La dégénerescence de ce dernier provoque sur les terrains
étudiés la formation de type de fonctionnement originaux,
qui, sous couvert d’autogestion et de « réseaucratie
», se révèlent comme éminemment régressifs
puisque présentant de très fortes similarités
avec les doctrines néo-manageriales elles-mêmes inspirées
des valeurs subversives qui se sont affirmées dans les années
60. Cette convergence, entre cette « récupération
» entrepreneuriale d’un coté et un « abandon
» politique de l’autre, attire fortement l’attention
sur ces modes d’aliénations contemporains qui se donnent
comme essence même d’un enseignement autonome en rationalisant
la soumission et le nihilisme. Leur généralisation
probable à tous les secteurs de nos sociétés,
à partir aussi bien de l’univers capitaliste que des
milieux « alternatifs » invite à dégager
quelques ébauches de chantiers susceptibles d’opérer
un décrochage d’avec ces mécanismes. Notamment
à partir de la réflexion institutionnaliste, nous
appellons ainsi à reconsidérer l’héritage
contestataire à partir de cette réalité, non
pour proposer un « retour » nostalgique mais bien au
contraire pour y trouver ce qui y est congruent au projet capitaliste
et ce qui permettrait de ressourcer une posture critique et radicale.
Le courant institutionnaliste s’est construit historiquement
au sortir de la seconde guerre mondiale en interrogeant puis en
s’émancipant progressivement du carcan marxiste-léniniste
à partir de multiples réflexions ; politiques (L.Trotski,
H.Marcuse, J.P.Sartre, E.Morin, C.Castoriadis,...), psychosociologiques
(J.L.Moreno, K.Lewin, Bion...), psycha-nalytique (S.Freud, W.Reich,
J.Lacan,...) et pédagogiques (C.Freinet).
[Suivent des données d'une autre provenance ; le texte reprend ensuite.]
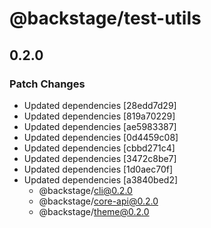 # @backstage/test-utils

## 0.2.0
### Patch Changes

- Updated dependencies [28edd7d29]
- Updated dependencies [819a70229]
- Updated dependencies [ae5983387]
- Updated dependencies [0d4459c08]
- Updated dependencies [cbbd271c4]
- Updated dependencies [3472c8be7]
- Updated dependencies [1d0aec70f]
- Updated dependencies [a3840bed2]
  - @backstage/cli@0.2.0
  - @backstage/core-api@0.2.0
  - @backstage/theme@0.2.0
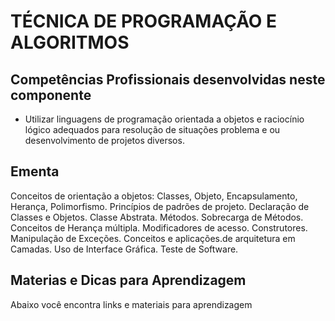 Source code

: # TÉCNICA DE PROGRAMAÇÃO E ALGORITMOS

## Competências Profissionais desenvolvidas neste componente

* Utilizar linguagens de programação orientada a objetos e raciocínio lógico adequados para
  resolução de situações problema e ou desenvolvimento de projetos diversos.

## Ementa

Conceitos de orientação a objetos: Classes, Objeto, Encapsulamento,
Herança, Polimorfismo. Princípios de padrões de projeto. Declaração de Classes e
Objetos. Classe Abstrata. Métodos. Sobrecarga de Métodos. Conceitos de Herança
múltipla. Modificadores de acesso. Construtores. Manipulação de Exceções.
Conceitos e aplicações.de arquitetura em Camadas. Uso de Interface Gráfica. Teste
de Software.

## Materias e Dicas para Aprendizagem

Abaixo você encontra links e materiais para aprendizagem
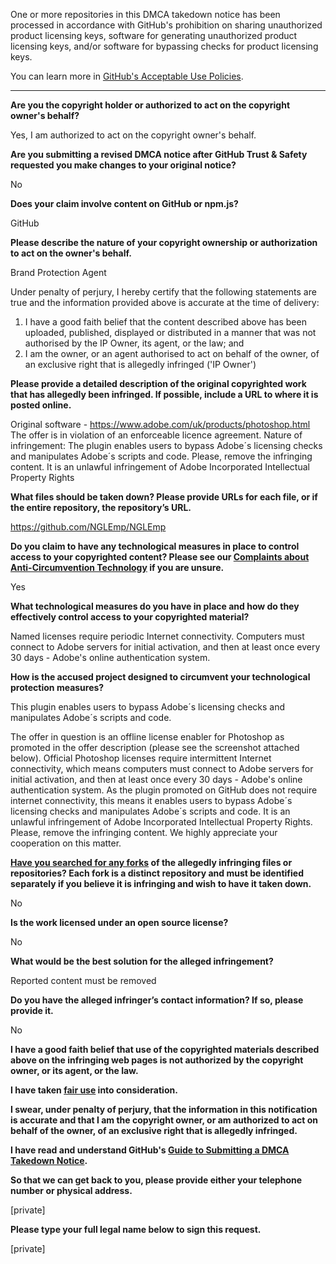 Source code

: One or more repositories in this DMCA takedown notice has been processed in accordance with GitHub's prohibition on sharing unauthorized product licensing keys, software for generating unauthorized product licensing keys, and/or software for bypassing checks for product licensing keys.

You can learn more in [GitHub's Acceptable Use Policies](https://docs.github.com/en/github/site-policy/github-acceptable-use-policies).

---

**Are you the copyright holder or authorized to act on the copyright owner's behalf?**

Yes, I am authorized to act on the copyright owner's behalf.

**Are you submitting a revised DMCA notice after GitHub Trust & Safety requested you make changes to your original notice?**

No

**Does your claim involve content on GitHub or npm.js?**

GitHub

**Please describe the nature of your copyright ownership or authorization to act on the owner's behalf.**

Brand Protection Agent

Under penalty of perjury, I hereby certify that the following statements are true and the information provided above is accurate at the time of delivery:

1. I have a good faith belief that the content described above has been uploaded, published, displayed or distributed in a manner that was not authorised by the IP Owner, its agent, or the law; and  
2. I am the owner, or an agent authorised to act on behalf of the owner, of an exclusive right that is allegedly infringed ('IP Owner')

**Please provide a detailed description of the original copyrighted work that has allegedly been infringed. If possible, include a URL to where it is posted online.**

Original software - https://www.adobe.com/uk/products/photoshop.html  
The offer is in violation of an enforceable licence agreement. Nature of infringement: The plugin enables users to bypass Adobe´s licensing checks and manipulates Adobe´s scripts and code. Please, remove the infringing content. It is an unlawful infringement of Adobe Incorporated Intellectual Property Rights

**What files should be taken down? Please provide URLs for each file, or if the entire repository, the repository’s URL.**

https://github.com/NGLEmp/NGLEmp

**Do you claim to have any technological measures in place to control access to your copyrighted content? Please see our <a href="https://docs.github.com/articles/guide-to-submitting-a-dmca-takedown-notice#complaints-about-anti-circumvention-technology">Complaints about Anti-Circumvention Technology</a> if you are unsure.**

Yes

**What technological measures do you have in place and how do they effectively control access to your copyrighted material?**

Named licenses require periodic Internet connectivity. Computers must connect to Adobe servers for initial activation, and then at least once every 30 days - Adobe's online authentication system.

**How is the accused project designed to circumvent your technological protection measures?**

This plugin enables users to bypass Adobe´s licensing checks and manipulates Adobe´s scripts and code.

The offer in question is an offline license enabler for Photoshop as promoted in the offer description (please see the screenshot attached below). Official Photoshop licenses require intermittent Internet connectivity, which means computers must connect to Adobe servers for initial activation, and then at least once every 30 days - Adobe's online authentication system. As the plugin promoted on GitHub does not require internet connectivity, this means it enables users to bypass Adobe´s licensing checks and manipulates Adobe´s scripts and code. It is an unlawful infringement of Adobe Incorporated Intellectual Property Rights. Please, remove the infringing content. We highly appreciate your cooperation on this matter. 

**<a href="https://docs.github.com/articles/dmca-takedown-policy#b-what-about-forks-or-whats-a-fork">Have you searched for any forks</a> of the allegedly infringing files or repositories? Each fork is a distinct repository and must be identified separately if you believe it is infringing and wish to have it taken down.**

No

**Is the work licensed under an open source license?**

No

**What would be the best solution for the alleged infringement?**

Reported content must be removed

**Do you have the alleged infringer’s contact information? If so, please provide it.**

No

**I have a good faith belief that use of the copyrighted materials described above on the infringing web pages is not authorized by the copyright owner, or its agent, or the law.**

**I have taken <a href="https://www.lumendatabase.org/topics/22">fair use</a> into consideration.**

**I swear, under penalty of perjury, that the information in this notification is accurate and that I am the copyright owner, or am authorized to act on behalf of the owner, of an exclusive right that is allegedly infringed.**

**I have read and understand GitHub's <a href="https://docs.github.com/articles/guide-to-submitting-a-dmca-takedown-notice/">Guide to Submitting a DMCA Takedown Notice</a>.**

**So that we can get back to you, please provide either your telephone number or physical address.**

[private]

**Please type your full legal name below to sign this request.**

[private]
Il travaille sur
la bureaucratisation généralisée des institutions,
et plus globalement sur les phénomènes de dépossession
du pouvoir, autour de trois pratiques distinctes apparues successive-ment
: la psychothérapie institutionnelle (StAlban en 1940 avec
F.Tosquelles, La Borde en 1950 avec J.Oury et F.Guattari), la pédagogie
institutionnelle (Gennevilliers en 1960 avec F.Oury et A.Vasquez,
ainsi que R.Fontvielle et B.Bessière pour le courant autoges-tionnaire),
puis l’analyse institutionnelle socianalytique (interventions
de G.Lapassade et R.Loureau à la fin des années 60).
Tous visent à agencer des collectifs « autogérés
» ou plutôt auto-institué, c’est-à-dire
capables de considérer les forces instituantes (le non-dit,
le refoulé, l’innovant, ...) qui sourdent et bousculent
l’ordre institué (règles, normes, valeurs, statuts...).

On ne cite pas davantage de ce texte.